Species of crustacean

Paguristes eremita, the eye spot hermit crab, is a species of hermit crab in the family Diogenidae. It is found in the Mediterranean Sea.

==Description==
The carapace of this hermit crab can grow to a length of about 20 mm. The rostrum is pointed and there is a spine at the tip of the small eye scale. The eye stalks are long and cylindrical and the antennal scales are thorny and nearly cover the bases of the antennae. The chelae (claws) are granulated and covered with short hairs. The left chela is slightly larger than the right one. The walking legs are laterally compressed; the first three pairs are similar in length, the fourth pair are much shorter and the fifth pair end in small claws. The general colour of this crab is orange-red to brown, and the eyes are greyish-blue. A purplish spot at the base of the dactylus is diagnostic of this species.

==Distribution and habitat==
Paguristes eremita is native to the Mediterranean Sea and adjoining Atlantic Ocean, where its range extends from Portugal to Morocco. Its depth range is 10 to 50 m and it occurs on sandy stretches of seabed and in seagrass meadows among the Neptune grass.

==Ecology==
Like other hermit crabs, P. eremita inhabits the empty shell of a gastropod mollusc.
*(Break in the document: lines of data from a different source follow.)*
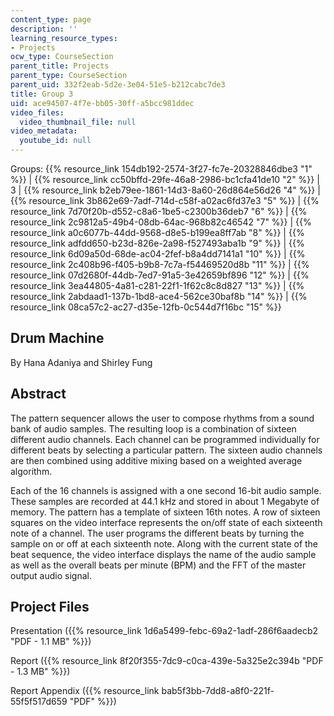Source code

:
 ```yaml
---
content_type: page
description: ''
learning_resource_types:
- Projects
ocw_type: CourseSection
parent_title: Projects
parent_type: CourseSection
parent_uid: 332f2eab-5d2e-3e04-51e5-b212cabc7de3
title: Group 3
uid: ace94507-4f7e-bb05-30ff-a5bcc981ddec
video_files:
  video_thumbnail_file: null
video_metadata:
  youtube_id: null
---
```


Groups: {{% resource_link 154db192-2574-3f27-fc7e-20328846dbe3 "1" %}} | {{% resource_link cc50bffd-29fe-46a8-2986-bc1cfa41de10 "2" %}} | 3 | {{% resource_link b2eb79ee-1861-14d3-8a60-26d864e56d26 "4" %}} | {{% resource_link 3b862e69-7adf-714d-c58f-a02ac6fd37e3 "5" %}} | {{% resource_link 7d70f20b-d552-c8a6-1be5-c2300b36deb7 "6" %}} | {{% resource_link 2c9812a5-49b4-08db-64ac-968b82c46542 "7" %}} | {{% resource_link a0c6077b-44dd-9568-d8e5-b199ea8ff7ab "8" %}} | {{% resource_link adfdd650-b23d-826e-2a98-f527493aba1b "9" %}} | {{% resource_link 6d09a50d-68de-ac04-2fef-b8a4dd7141a1 "10" %}} | {{% resource_link 2c408b96-f405-b9b8-7c7a-f54469520d8b "11" %}} | {{% resource_link 07d2680f-44db-7ed7-91a5-3e42659bf896 "12" %}} | {{% resource_link 3ea44805-4a81-c281-22f1-1f62c8c8d827 "13" %}} | {{% resource_link 2abdaad1-137b-1bd8-ace4-562ce30baf8b "14" %}} | {{% resource_link 08ca57c2-ac27-d35e-12fb-0c544d7f16bc "15" %}}

Drum Machine
------------

By Hana Adaniya and Shirley Fung

Abstract
--------

The pattern sequencer allows the user to compose rhythms from a sound bank of audio samples. The resulting loop is a combination of sixteen different audio channels. Each channel can be programmed individually for different beats by selecting a particular pattern. The sixteen audio channels are then combined using additive mixing based on a weighted average algorithm.

Each of the 16 channels is assigned with a one second 16-bit audio sample. These samples are recorded at 44.1 kHz and stored in about 1 Megabyte of memory. The pattern has a template of sixteen 16th notes. A row of sixteen squares on the video interface represents the on/off state of each sixteenth note of a channel. The user programs the different beats by turning the sample on or off at each sixteenth note. Along with the current state of the beat sequence, the video interface displays the name of the audio sample as well as the overall beats per minute (BPM) and the FFT of the master output audio signal.

Project Files
-------------

Presentation ({{% resource_link 1d6a5499-febc-69a2-1adf-286f6aadecb2 "PDF - 1.1 MB" %}})

Report ({{% resource_link 8f20f355-7dc9-c0ca-439e-5a325e2c394b "PDF - 1.3 MB" %}})

Report Appendix ({{% resource_link bab5f3bb-7dd8-a8f0-221f-55f5f517d659 "PDF" %}})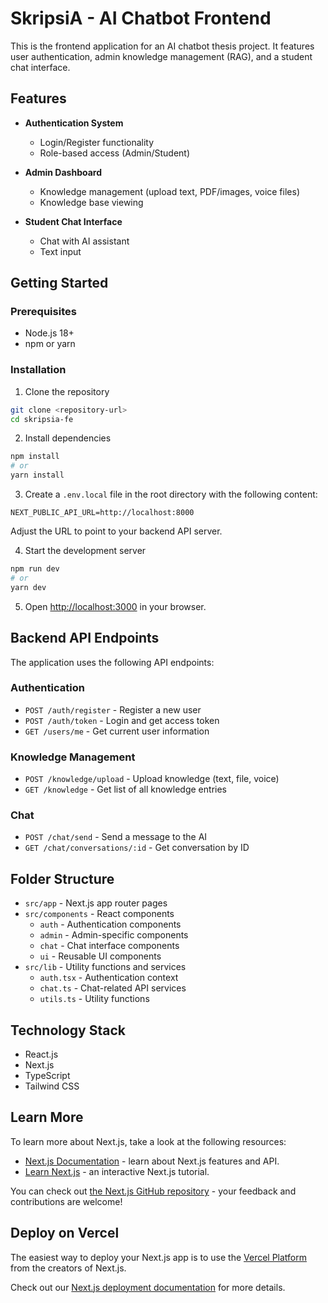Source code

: # SkripsiA - AI Chatbot Frontend

This is the frontend application for an AI chatbot thesis project. It features user authentication, admin knowledge management (RAG), and a student chat interface.

## Features

- **Authentication System**
  - Login/Register functionality
  - Role-based access (Admin/Student)

- **Admin Dashboard**
  - Knowledge management (upload text, PDF/images, voice files)
  - Knowledge base viewing

- **Student Chat Interface**
  - Chat with AI assistant
  - Text input

## Getting Started

### Prerequisites

- Node.js 18+ 
- npm or yarn

### Installation

1. Clone the repository
```bash
git clone <repository-url>
cd skripsia-fe
```

2. Install dependencies
```bash
npm install
# or
yarn install
```

3. Create a `.env.local` file in the root directory with the following content:
```
NEXT_PUBLIC_API_URL=http://localhost:8000
```
Adjust the URL to point to your backend API server.

4. Start the development server
```bash
npm run dev
# or
yarn dev
```

5. Open [http://localhost:3000](http://localhost:3000) in your browser.

## Backend API Endpoints

The application uses the following API endpoints:

### Authentication
- `POST /auth/register` - Register a new user
- `POST /auth/token` - Login and get access token
- `GET /users/me` - Get current user information

### Knowledge Management
- `POST /knowledge/upload` - Upload knowledge (text, file, voice)
- `GET /knowledge` - Get list of all knowledge entries

### Chat
- `POST /chat/send` - Send a message to the AI
- `GET /chat/conversations/:id` - Get conversation by ID

## Folder Structure

- `src/app` - Next.js app router pages
- `src/components` - React components
  - `auth` - Authentication components
  - `admin` - Admin-specific components
  - `chat` - Chat interface components
  - `ui` - Reusable UI components
- `src/lib` - Utility functions and services
  - `auth.tsx` - Authentication context
  - `chat.ts` - Chat-related API services
  - `utils.ts` - Utility functions

## Technology Stack

- React.js
- Next.js
- TypeScript
- Tailwind CSS

## Learn More

To learn more about Next.js, take a look at the following resources:

- [Next.js Documentation](https://nextjs.org/docs) - learn about Next.js features and API.
- [Learn Next.js](https://nextjs.org/learn) - an interactive Next.js tutorial.

You can check out [the Next.js GitHub repository](https://github.com/vercel/next.js) - your feedback and contributions are welcome!

## Deploy on Vercel

The easiest way to deploy your Next.js app is to use the [Vercel Platform](https://vercel.com/new?utm_medium=default-template&filter=next.js&utm_source=create-next-app&utm_campaign=create-next-app-readme) from the creators of Next.js.

Check out our [Next.js deployment documentation](https://nextjs.org/docs/app/building-your-application/deploying) for more details.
It is often associated with the sea anemone Calliactis parasitica, epizoanthids, hydroids or the sponge Suberites domuncula which attach themselves to the shell. The main predators on this crab are loggerhead turtles, larger crustaceans, octopuses and certain fish.

Like other crabs, P. eremita is a detritivore. Breeding takes place all year round. The larvae are planktonic and pass through two zoea larval stages and one megalopa stage before undergoing metamorphosis into juvenile hermit crabs.